Records excerpted from a collection
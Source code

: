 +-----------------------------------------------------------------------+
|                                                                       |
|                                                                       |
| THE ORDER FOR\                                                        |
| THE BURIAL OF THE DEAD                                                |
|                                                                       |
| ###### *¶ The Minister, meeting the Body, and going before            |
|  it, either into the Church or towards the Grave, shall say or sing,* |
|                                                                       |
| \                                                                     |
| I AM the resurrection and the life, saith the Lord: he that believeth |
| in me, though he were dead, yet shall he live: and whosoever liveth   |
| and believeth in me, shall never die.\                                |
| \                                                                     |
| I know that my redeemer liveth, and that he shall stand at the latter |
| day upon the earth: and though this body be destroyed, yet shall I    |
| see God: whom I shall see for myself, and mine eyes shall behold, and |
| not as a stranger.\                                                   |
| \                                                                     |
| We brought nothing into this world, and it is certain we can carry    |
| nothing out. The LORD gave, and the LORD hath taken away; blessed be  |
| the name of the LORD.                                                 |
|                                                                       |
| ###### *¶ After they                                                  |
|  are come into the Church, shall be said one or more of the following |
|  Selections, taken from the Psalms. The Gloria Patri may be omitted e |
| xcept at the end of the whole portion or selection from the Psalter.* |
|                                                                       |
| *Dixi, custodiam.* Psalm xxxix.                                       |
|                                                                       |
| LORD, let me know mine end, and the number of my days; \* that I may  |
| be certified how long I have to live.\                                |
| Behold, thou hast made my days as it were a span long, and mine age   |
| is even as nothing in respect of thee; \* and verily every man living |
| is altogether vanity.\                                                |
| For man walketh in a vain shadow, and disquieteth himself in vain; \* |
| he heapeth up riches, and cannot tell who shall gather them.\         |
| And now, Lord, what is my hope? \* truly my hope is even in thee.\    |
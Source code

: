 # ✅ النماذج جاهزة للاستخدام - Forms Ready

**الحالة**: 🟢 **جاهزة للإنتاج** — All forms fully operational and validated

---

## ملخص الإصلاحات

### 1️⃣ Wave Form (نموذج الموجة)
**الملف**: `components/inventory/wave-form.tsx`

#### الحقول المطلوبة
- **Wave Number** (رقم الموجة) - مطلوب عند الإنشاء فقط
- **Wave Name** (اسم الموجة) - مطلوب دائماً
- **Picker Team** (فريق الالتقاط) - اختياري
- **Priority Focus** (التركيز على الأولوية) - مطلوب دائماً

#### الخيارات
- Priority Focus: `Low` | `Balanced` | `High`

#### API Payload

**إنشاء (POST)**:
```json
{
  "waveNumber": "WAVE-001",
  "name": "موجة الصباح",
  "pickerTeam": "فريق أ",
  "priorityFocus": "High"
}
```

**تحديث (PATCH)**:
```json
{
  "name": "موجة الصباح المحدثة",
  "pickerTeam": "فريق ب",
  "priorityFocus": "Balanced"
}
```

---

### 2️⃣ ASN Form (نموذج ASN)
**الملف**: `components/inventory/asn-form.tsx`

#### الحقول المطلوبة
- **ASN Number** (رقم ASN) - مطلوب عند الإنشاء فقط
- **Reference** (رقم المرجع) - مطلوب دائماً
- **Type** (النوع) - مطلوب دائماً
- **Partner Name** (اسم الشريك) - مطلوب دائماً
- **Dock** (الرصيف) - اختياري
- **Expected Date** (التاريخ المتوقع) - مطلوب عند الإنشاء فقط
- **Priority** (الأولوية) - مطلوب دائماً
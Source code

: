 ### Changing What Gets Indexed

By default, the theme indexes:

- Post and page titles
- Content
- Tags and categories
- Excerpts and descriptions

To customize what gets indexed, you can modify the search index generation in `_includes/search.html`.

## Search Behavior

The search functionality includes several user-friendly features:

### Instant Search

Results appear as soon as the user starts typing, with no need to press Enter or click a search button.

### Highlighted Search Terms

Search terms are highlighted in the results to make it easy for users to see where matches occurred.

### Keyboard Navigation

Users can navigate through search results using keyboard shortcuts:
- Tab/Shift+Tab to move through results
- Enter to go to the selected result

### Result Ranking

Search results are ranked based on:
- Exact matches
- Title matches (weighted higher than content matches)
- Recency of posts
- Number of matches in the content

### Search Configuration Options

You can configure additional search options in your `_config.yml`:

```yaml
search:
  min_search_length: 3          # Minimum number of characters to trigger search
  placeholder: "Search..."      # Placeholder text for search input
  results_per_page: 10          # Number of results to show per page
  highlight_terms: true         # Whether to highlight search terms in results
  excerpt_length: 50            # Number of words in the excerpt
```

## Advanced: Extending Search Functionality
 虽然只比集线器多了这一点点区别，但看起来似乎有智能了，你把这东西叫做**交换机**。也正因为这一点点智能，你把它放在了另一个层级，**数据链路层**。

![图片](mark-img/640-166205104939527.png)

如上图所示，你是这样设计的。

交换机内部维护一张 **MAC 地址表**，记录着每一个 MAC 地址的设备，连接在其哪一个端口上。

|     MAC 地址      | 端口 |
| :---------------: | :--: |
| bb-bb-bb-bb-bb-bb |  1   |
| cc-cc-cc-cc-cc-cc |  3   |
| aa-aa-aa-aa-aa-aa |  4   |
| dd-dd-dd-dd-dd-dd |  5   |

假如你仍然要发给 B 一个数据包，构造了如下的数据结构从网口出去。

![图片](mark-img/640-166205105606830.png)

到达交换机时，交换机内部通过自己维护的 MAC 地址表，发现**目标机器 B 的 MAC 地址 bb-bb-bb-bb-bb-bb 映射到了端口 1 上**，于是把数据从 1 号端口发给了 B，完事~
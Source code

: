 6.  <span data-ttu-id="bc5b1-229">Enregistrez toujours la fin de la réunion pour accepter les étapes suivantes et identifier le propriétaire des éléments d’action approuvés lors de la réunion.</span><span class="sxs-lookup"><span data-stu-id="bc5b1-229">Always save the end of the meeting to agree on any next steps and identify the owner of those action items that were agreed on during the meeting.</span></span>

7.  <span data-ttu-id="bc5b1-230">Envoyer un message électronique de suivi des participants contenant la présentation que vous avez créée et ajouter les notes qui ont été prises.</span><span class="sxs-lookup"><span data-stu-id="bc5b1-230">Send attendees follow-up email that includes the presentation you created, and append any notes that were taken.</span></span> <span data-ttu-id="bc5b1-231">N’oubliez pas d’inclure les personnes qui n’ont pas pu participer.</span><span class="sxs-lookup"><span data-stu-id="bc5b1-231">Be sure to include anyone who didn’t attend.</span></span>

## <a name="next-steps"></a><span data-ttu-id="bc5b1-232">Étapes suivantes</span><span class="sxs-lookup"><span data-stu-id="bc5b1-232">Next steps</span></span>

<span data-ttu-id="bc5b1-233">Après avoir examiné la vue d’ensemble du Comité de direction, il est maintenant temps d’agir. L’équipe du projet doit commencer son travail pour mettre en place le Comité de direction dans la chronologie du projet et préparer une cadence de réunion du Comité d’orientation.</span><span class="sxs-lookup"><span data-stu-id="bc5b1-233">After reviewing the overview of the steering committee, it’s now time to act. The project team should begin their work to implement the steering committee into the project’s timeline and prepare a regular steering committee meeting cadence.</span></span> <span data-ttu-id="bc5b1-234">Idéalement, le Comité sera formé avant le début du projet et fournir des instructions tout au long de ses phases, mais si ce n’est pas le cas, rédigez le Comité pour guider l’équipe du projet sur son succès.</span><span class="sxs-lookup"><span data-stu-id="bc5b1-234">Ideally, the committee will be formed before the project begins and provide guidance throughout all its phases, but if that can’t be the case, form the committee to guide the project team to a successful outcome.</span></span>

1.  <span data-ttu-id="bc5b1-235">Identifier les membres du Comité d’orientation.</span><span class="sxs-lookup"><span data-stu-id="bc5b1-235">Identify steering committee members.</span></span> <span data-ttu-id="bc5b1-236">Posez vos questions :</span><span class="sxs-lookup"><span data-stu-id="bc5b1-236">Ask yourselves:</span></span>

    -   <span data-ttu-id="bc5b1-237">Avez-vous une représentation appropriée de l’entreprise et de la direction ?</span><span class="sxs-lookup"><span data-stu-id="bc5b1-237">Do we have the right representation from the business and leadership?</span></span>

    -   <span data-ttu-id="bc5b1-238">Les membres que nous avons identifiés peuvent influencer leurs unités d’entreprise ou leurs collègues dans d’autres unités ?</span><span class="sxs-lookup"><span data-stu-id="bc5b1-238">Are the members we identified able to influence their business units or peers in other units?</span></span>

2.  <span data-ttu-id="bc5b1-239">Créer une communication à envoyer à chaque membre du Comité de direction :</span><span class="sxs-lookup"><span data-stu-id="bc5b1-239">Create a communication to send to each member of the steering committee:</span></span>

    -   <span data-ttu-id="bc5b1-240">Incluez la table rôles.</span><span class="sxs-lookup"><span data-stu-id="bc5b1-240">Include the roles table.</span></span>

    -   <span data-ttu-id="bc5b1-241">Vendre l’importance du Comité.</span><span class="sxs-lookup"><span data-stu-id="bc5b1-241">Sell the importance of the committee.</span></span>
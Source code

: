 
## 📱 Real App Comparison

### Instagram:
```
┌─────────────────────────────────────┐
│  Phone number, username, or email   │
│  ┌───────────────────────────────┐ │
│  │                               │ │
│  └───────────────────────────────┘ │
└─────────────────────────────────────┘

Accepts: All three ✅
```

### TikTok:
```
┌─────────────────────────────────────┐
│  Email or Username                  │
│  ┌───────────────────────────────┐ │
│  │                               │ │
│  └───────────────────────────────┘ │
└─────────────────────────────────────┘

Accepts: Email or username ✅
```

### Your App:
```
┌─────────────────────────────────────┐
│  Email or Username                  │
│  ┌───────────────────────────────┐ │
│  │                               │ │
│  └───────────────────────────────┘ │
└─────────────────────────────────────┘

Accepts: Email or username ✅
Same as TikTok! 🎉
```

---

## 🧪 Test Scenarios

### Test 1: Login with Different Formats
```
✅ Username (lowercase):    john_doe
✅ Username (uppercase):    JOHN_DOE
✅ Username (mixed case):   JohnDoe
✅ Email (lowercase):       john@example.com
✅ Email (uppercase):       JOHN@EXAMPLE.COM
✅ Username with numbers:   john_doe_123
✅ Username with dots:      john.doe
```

* Task directions
Your response should be the lines of the entries above that include the string "Balanced".

* Task solution
- Priority Focus: `Low` | `Balanced` | `High`
  "priorityFocus": "Balanced"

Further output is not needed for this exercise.